Юноша невесело возразил:

— Мой давнишний задор сильно поубавился. И скажу без обиняков, добрый Сар: если Святослав ограничится взятием столицы, повернёт назад, мы имеем шанс. Если он отравится покорять Семендер с Беленджером, вздумает подчинить себе Адыгею с Аланией, а затем Самкерц и Тавриду — мы пропали. Думать никто не мог, что язычники смогут сколотить столь боеспособное войско, сбросить наше государство да ещё и самих нас прогнать с насиженных мест! Тут не обошлось без военной хватки варягов — как их называют русские, то бишь викингов из северных стран, — а ещё подсказки прежней нашей царицы Ирмы... — И Натан поведал об их встрече в ставке князя.

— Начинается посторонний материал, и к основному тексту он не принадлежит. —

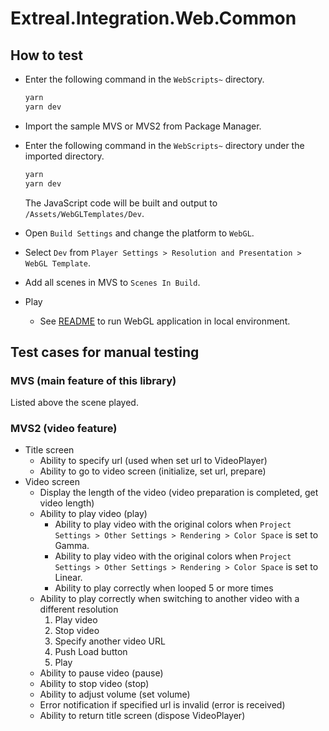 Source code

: # Extreal.Integration.Web.Common

## How to test

- Enter the following command in the `WebScripts~` directory.

   ```bash
   yarn
   yarn dev
   ```

- Import the sample MVS or MVS2 from Package Manager.
- Enter the following command in the `WebScripts~` directory under the imported directory.

   ```bash
   yarn
   yarn dev
   ```

   The JavaScript code will be built and output to `/Assets/WebGLTemplates/Dev`.
- Open `Build Settings` and change the platform to `WebGL`.
- Select `Dev` from `Player Settings > Resolution and Presentation > WebGL Template`.
- Add all scenes in MVS to `Scenes In Build`.
- Play
   - See [README](https://github.com/extreal-dev/Extreal.Dev/blob/main/WebGLBuild/README.md) to run WebGL application in local environment.

## Test cases for manual testing

### MVS (main feature of this library)

Listed above the scene played.

### MVS2 (video feature)

- Title screen
  - Ability to specify url (used when set url to VideoPlayer)
  - Ability to go to video screen (initialize, set url, prepare)
- Video screen
  - Display the length of the video (video preparation is completed, get video length)
  - Ability to play video (play)
    - Ability to play video with the original colors when `Project Settings > Other Settings > Rendering > Color Space` is set to Gamma.
    - Ability to play video with the original colors when `Project Settings > Other Settings > Rendering > Color Space` is set to Linear.
    - Ability to play correctly when looped 5 or more times
  - Ability to play correctly when switching to another video with a different resolution
    <ol type="1">
      <li>Play video</li>
      <li>Stop video</li>
      <li>Specify another video URL</li>
      <li>Push Load button</li>
      <li>Play</li>
    </ol>
  - Ability to pause video (pause)
  - Ability to stop video (stop)
  - Ability to adjust volume (set volume)
  - Error notification if specified url is invalid (error is received)
  - Ability to return title screen (dispose VideoPlayer)

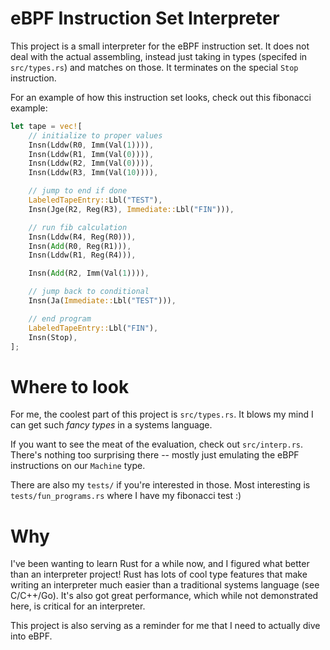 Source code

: # eBPF Instruction Set Interpreter

This project is a small interpreter for the eBPF instruction set. It does not deal with the actual assembling, instead just taking in types (specifed in `src/types.rs`) and matches on those. It terminates on the special `Stop` instruction.

For an example of how this instruction set looks, check out this fibonacci example:

```rust
let tape = vec![
    // initialize to proper values
    Insn(Lddw(R0, Imm(Val(1)))),
    Insn(Lddw(R1, Imm(Val(0)))),
    Insn(Lddw(R2, Imm(Val(0)))),
    Insn(Lddw(R3, Imm(Val(10)))),

    // jump to end if done
    LabeledTapeEntry::Lbl("TEST"),
    Insn(Jge(R2, Reg(R3), Immediate::Lbl("FIN"))),

    // run fib calculation
    Insn(Lddw(R4, Reg(R0))),
    Insn(Add(R0, Reg(R1))),
    Insn(Lddw(R1, Reg(R4))),

    Insn(Add(R2, Imm(Val(1)))),

    // jump back to conditional
    Insn(Ja(Immediate::Lbl("TEST"))),

    // end program
    LabeledTapeEntry::Lbl("FIN"),
    Insn(Stop),
];
```

# Where to look

For me, the coolest part of this project is `src/types.rs`. It blows my mind I can get such _fancy types_ in a systems language.

If you want to see the meat of the evaluation, check out `src/interp.rs`. There's nothing too surprising there -- mostly just emulating the eBPF instructions on our `Machine` type.

There are also my `tests/` if you're interested in those. Most interesting is `tests/fun_programs.rs` where I have my fibonacci test :)

# Why

I've been wanting to learn Rust for a while now, and I figured what better than an interpreter project! Rust has lots of cool type features that make writing an interpreter much easier than a traditional systems language (see C/C++/Go). It's also got great performance, which while not demonstrated here, is critical for an interpreter.

This project is also serving as a reminder for me that I need to actually dive into eBPF.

— Ирма заодно с русами? — изумился Песах. — Да, чудны дела твои, Господи!.. — А потом заметил: — Надо рассказать об этом царевне Сарре.

— Как, она проживает здесь?

— Да, уже несколько недель.

Молодые люди увиделись. В первые минуты девушка решила, что сбежавший с поля битвы юнец — трус и тряпка, не достойный её внимания, несмотря на красоту внешних черт и изысканность словесных пассажей. А она поразила Натана в самое сердце: он какое-то время чувствовал себя не в своей тарелке, опускал глаза, экал, мекал, отвечал невпопад; но потом освоился, говорил степенно.

— Матушка не простила отцу измены, — рассуждала вслух дочка государя. — Разыграла мнимую смерть и уехала тогда из Хазар-Калы с мыслью отомстить. Значит, отыскала соратников из числа славян...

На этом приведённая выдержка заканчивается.